Auf der rechten Seite sind die großen, roten Felsen des Massif de l’Esterel im Blick, rauhe Berge aus rotem Vulkangestein. Im Tagesverlauf ist diese Straße ziemlich stark befahren, und die wenigen Aussichtspunkte, wo es eine Parkmöglichkeit gibt, sind dann restlos voll. Deshalb empfiehlt sich frühes Aufstehen und Losfahren. Dann ist es noch relativ leer, und das Licht zum Fotografieren ist ebenfalls besser.

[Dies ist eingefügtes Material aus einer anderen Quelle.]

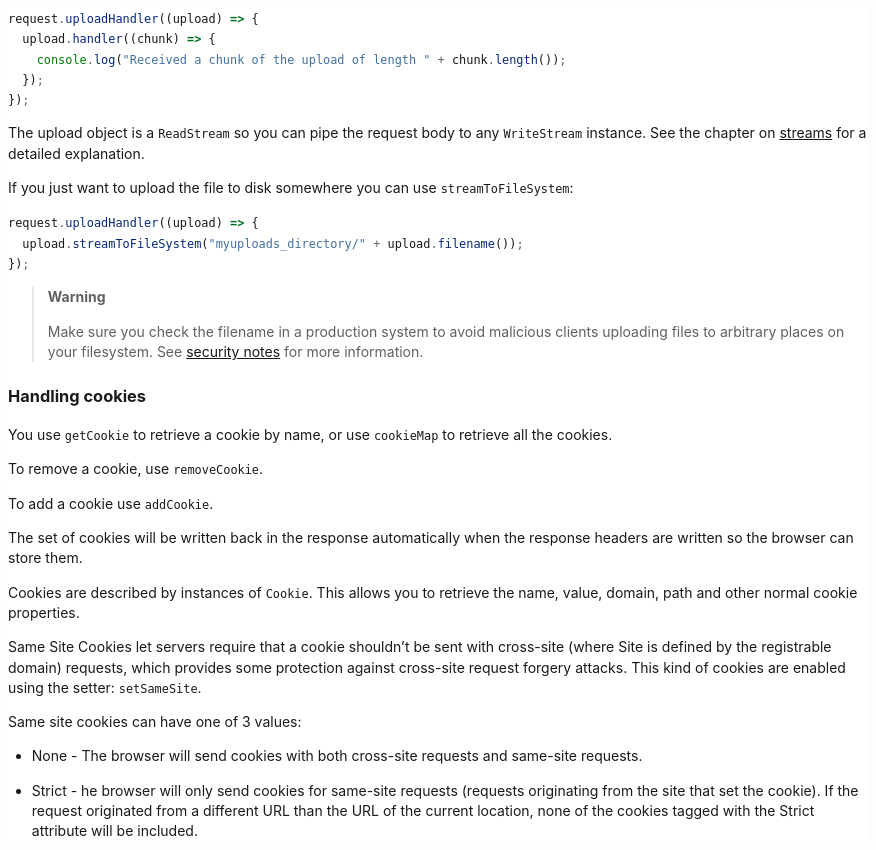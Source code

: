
 ``` js
request.uploadHandler((upload) => {
  upload.handler((chunk) => {
    console.log("Received a chunk of the upload of length " + chunk.length());
  });
});
```

The upload object is a `ReadStream` so you can pipe the request body to
any `WriteStream` instance. See the chapter on [streams](#streams) for a
detailed explanation.

If you just want to upload the file to disk somewhere you can use
`streamToFileSystem`:

``` js
request.uploadHandler((upload) => {
  upload.streamToFileSystem("myuploads_directory/" + upload.filename());
});
```

> **Warning**
> 
> Make sure you check the filename in a production system to avoid
> malicious clients uploading files to arbitrary places on your
> filesystem. See [security notes](#Security%20notes) for more
> information.

### Handling cookies

You use `getCookie` to retrieve a cookie by name, or use `cookieMap` to
retrieve all the cookies.

To remove a cookie, use `removeCookie`.

To add a cookie use `addCookie`.

The set of cookies will be written back in the response automatically
when the response headers are written so the browser can store them.

Cookies are described by instances of `Cookie`. This allows you to
retrieve the name, value, domain, path and other normal cookie
properties.

Same Site Cookies let servers require that a cookie shouldn’t be sent
with cross-site (where Site is defined by the registrable domain)
requests, which provides some protection against cross-site request
forgery attacks. This kind of cookies are enabled using the setter:
`setSameSite`.

Same site cookies can have one of 3 values:

  - None - The browser will send cookies with both cross-site requests
    and same-site requests.

  - Strict - he browser will only send cookies for same-site requests
    (requests originating from the site that set the cookie). If the
    request originated from a different URL than the URL of the current
    location, none of the cookies tagged with the Strict attribute will
    be included.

Hinter dem Küstenort Théoule-sur-Mer kommt linker Hand eine romantische, auffällig gut erhaltene Burg ins Blickfeld. Die Burg ist das Werk eines amerikanischen Millionärs, der sich vor 100 Jahren in diese Ecke verliebte und sich in den Kopf setzte, an der Stelle der Ruine eine komplette Burg inklusive Parkanlagen stilecht nachzubauen.

Der Amerikaner war Bildhauer, sein Name Henry Clews. In La Napoule geht die Sage, dass Henry sich selbst als "Don Quijote" ansprechen ließ, er fühlte sich wie ein moderner Don Quijote und kleidete sich auch so. Mit seiner Frau gab er gerne glamouröse Parties in seinen Gemächern und lud dazu die europäische Aristokratie ein und einige eingewanderte Amerikaner.

In der Kapelle der Burg fanden Messen statt, Clews war ein sehr sozialer Mensch. Heute sind es eher Selfies, die auf dem gut gepflegten Gelände gemacht werden. Noch schnell einen Café au Lait im Straßencafé, dann geht es wieder auf den gepolsterten Sattel. Nach den Orten La Galère und Miramar kleben auf der rechten Seite exzentrische, fast kugelförmige Häuser am Hang - solch spektakuläre Architektur sieht man in Deutschland leider nur selten.

Am Cap Roux, einer Halbinsel, hat man eine tolle Rundumsicht, hier hatte die Wehrmacht früher eine Stellung. Das "fuchsrote Kap" hat seinen Namen von der untergehenden Sonne, die es in ein dunkelrotes Licht taucht. Man sieht die Iles de Lerins, die Hausinseln von Cannes, auf denen Mönche einen hervorragenden Wein anbauen.

Im Idealfall hat man Badehose oder Bikini sowie ein Strandtuch dabei - denn auf der Strecke gibt es einige schöne Badebuchten, an denen man kostenlos parken und im sauberen Wasser entspannen kann. Mit dem Auto wäre so ein spontaner Halt teuer - die wenigen Parkplätze sind alle kostenpflichtig. Wer es gerne hüllenlos mag: Kurz vor Cap Roux gibt es einen FKK-Strand.

In St. Rafael kann man dann noch einmal wie ein König in Frankreich genießen, etwa im Restaurant El Clodenis. Ich sitze unter Olivenbäumen an einem Tisch am Pool und genieße Speisen im ibizenkischen Stil. Die Rückfahrt nach Cannes beträgt zwar "nur" 40 Kilometer, doch die vielen Kurven und spektakulären Aussichten machen sie zum Erlebnis.